How Journey Analytics Powers Your Journey Management Program

Customer journey analytics is an essential component of a successful customer journey management program, which enables organizations to manage, measure and improve CX and business outcomes. It’s the component that analyzes data, generates actionable insights to optimize journeys and address customer pain points. And it can continuously measure the performance of CX initiatives.

To manage journeys effectively, you need to start by aggregating customer data across channels and time. The result is customer journey data, which is time-series data that captures customer interactions indexed by time.

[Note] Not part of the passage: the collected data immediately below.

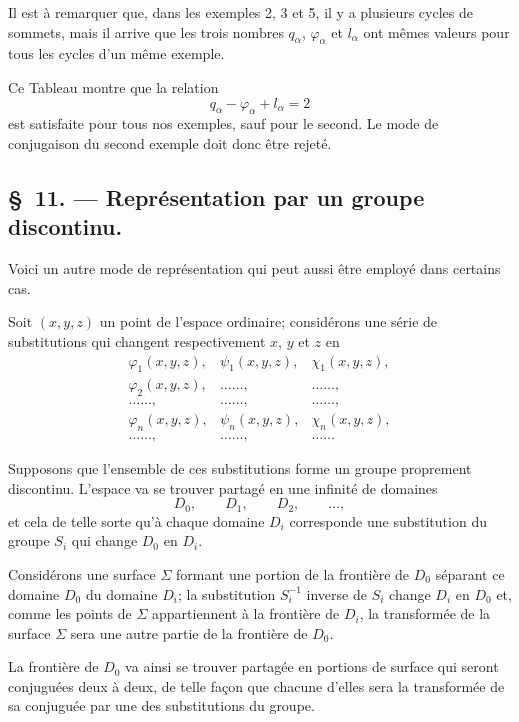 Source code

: \documentclass{article}
\begin{document}
Il est à remarquer que, dans les exemples 2, 3 et 5, il y a plusieurs cycles de sommets, mais il arrive que les trois nombres $q_{\alpha}$, $\varphi_{\alpha}$ et $l_{\alpha}$ ont mêmes valeurs pour tous les cycles d'un même exemple.

Ce Tableau montre que la relation
\[ q_{\alpha} - \varphi_{\alpha} + l_{\alpha} = 2 \]
est satisfaite pour tous nos exemples, sauf pour le second. Le mode de conjugaison du second exemple doit donc être rejeté.

\subsection*{\S~11. --- Représentation par un groupe discontinu.}

Voici un autre mode de représentation qui peut aussi être employé dans certains cas.

Soit $(x, y, z)$ un point de l'espace ordinaire; considérons une série de substitutions qui changent respectivement $x$, $y$ et $z$ en
\[ \begin{matrix} \varphi_{1}(x, y, z), & \psi_{1}(x, y, z), & \chi_{1}(x, y, z), \\[1ex] \varphi_{2}(x, y, z), & \ldots\ldots, & \ldots\ldots, \\[1ex] \ldots\ldots, & \ldots\ldots, & \ldots\ldots, \\[1ex] \varphi_{n}(x, y, z), & \psi_{n}(x, y, z), & \chi_{n}(x, y, z), \\[1ex] \ldots\ldots, & \ldots\ldots, & \ldots\ldots \end{matrix} \]

Supposons que l'ensemble de ces substitutions forme un groupe proprement discontinu. L'espace va se trouver partagé en une infinité de domaines
\[ D_{0}, \qquad D_{1}, \qquad D_{2}, \qquad \ldots, \]
et cela de telle sorte qu'à chaque domaine $D_{i}$ corresponde une substitution du groupe $S_{i}$ qui change $D_{0}$ en $D_{i}$.

Considérons une surface $\Sigma$ formant une portion de la frontière de $D_{0}$ séparant ce domaine $D_{0}$ du domaine $D_{i}$; la substitution $S^{-1}_{i}$ inverse de $S_{i}$ change $D_{i}$ en $D_{0}$ et, comme les points de $\Sigma$ appartiennent à la frontière de $D_{i}$, la transformée de la surface $\Sigma$ sera une autre partie de la frontière de $D_{0}$.

La frontière de $D_{0}$ va ainsi se trouver partagée en portions de surface qui seront conjuguées deux à deux, de telle façon que chacune d'elles sera la transformée de sa conjuguée par une des substitutions du groupe.
\end{document}
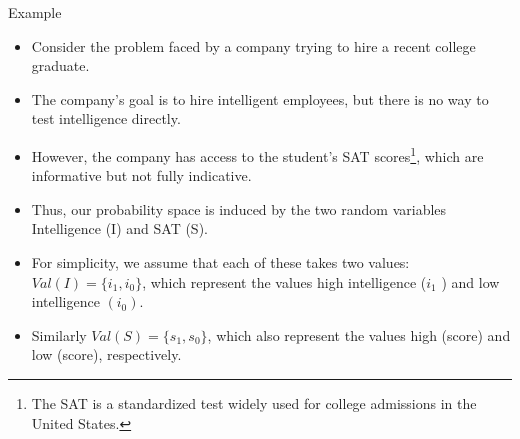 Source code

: \documentclass[handout]{beamer}
\begin{document}
\begin{frame}{Example}
\scriptsize{
\begin{itemize}


\item Consider the problem faced by a company trying to hire a recent college graduate. 
\item The company's goal is to hire intelligent employees, but there is no way to test intelligence directly. 

\item However, the company has access to the student's SAT scores\footnote{The SAT is a standardized test widely used for college admissions in the United States.}, which are informative but not fully indicative. 

\item Thus, our probability space is induced by the two random variables Intelligence (I) and SAT (S). 
\item For simplicity, we assume that each of these takes two values: $Val(I) = \{i_1 , i_0 \}$, which represent
the values high intelligence ($i_1$ ) and low intelligence $(i_0)$.
\item Similarly $Val(S) = \{s_1 , s_0 \}$, which
also represent the values high (score) and low (score), respectively.

\end{itemize}



} 

\end{frame}
\end{document}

It powers real-time modeling and analysis, as well as orchestrating actions to optimize journeys.

Unified customer journey data lays the foundation for your entire enterprise. It’s the first step toward aligning cross-functional teams around journeys and breaking down traditional data and organizational silos.

analysis of a customer journey within a customer journey management platform

Powered by an integrated source of customer journey data, journey analytics accelerates your ability to analyze customer journeys and score journey performance. Monitoring journeys, rather than isolated customer behavior in a limited number of channels, allows you to quickly understand which journeys best enable customers to achieve their goals.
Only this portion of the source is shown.